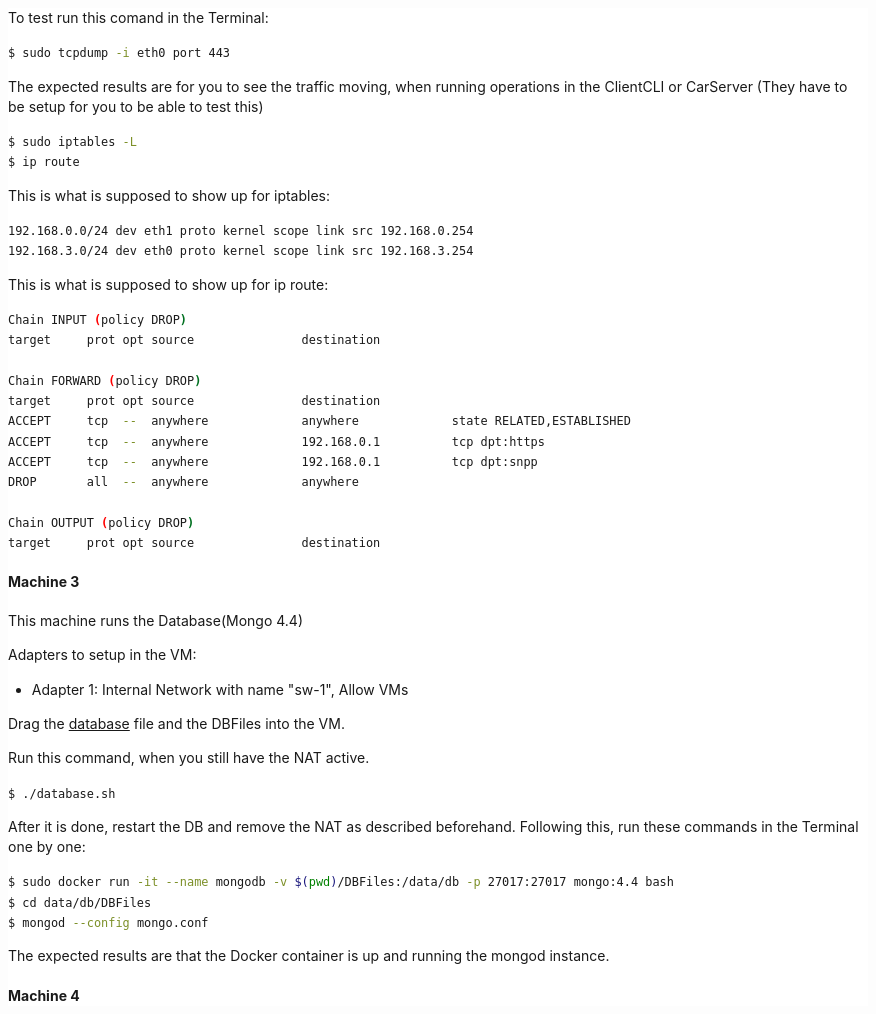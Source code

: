 To test run this comand in the Terminal:
```sh
$ sudo tcpdump -i eth0 port 443
```
The expected results are for you to see the traffic moving, when running operations in the ClientCLI or CarServer (They have to be setup for you to be able to test this)

```sh
$ sudo iptables -L
$ ip route
```
This is what is supposed to show up for iptables:
```sh
192.168.0.0/24 dev eth1 proto kernel scope link src 192.168.0.254 
192.168.3.0/24 dev eth0 proto kernel scope link src 192.168.3.254 
```
This is what is supposed to show up for ip route:
```sh
Chain INPUT (policy DROP)
target     prot opt source               destination         

Chain FORWARD (policy DROP)
target     prot opt source               destination         
ACCEPT     tcp  --  anywhere             anywhere             state RELATED,ESTABLISHED
ACCEPT     tcp  --  anywhere             192.168.0.1          tcp dpt:https
ACCEPT     tcp  --  anywhere             192.168.0.1          tcp dpt:snpp
DROP       all  --  anywhere             anywhere            

Chain OUTPUT (policy DROP)
target     prot opt source               destination     
```

#### Machine 3

This machine runs the Database(Mongo 4.4)

Adapters to setup in the VM:
- Adapter 1: Internal Network with name "sw-1", Allow VMs

Drag the [database](scripts/database.sh) file and the DBFiles into the VM.

Run this command, when you still have the NAT active.
```sh
$ ./database.sh
```
After it is done, restart the DB and remove the NAT as described beforehand.
Following this, run these commands in the Terminal one by one:
```sh
$ sudo docker run -it --name mongodb -v $(pwd)/DBFiles:/data/db -p 27017:27017 mongo:4.4 bash
$ cd data/db/DBFiles
$ mongod --config mongo.conf
```

The expected results are that the Docker container is up and running the mongod instance.


#### Machine 4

◆ ◆ ◆

Your assignment: Each line containing the word "when" needs to be copied from the data above.

Task answer:
The expected results are for you to see the traffic moving, when running operations in the ClientCLI or CarServer (They have to be setup for you to be able to test this)
Run this command, when you still have the NAT active.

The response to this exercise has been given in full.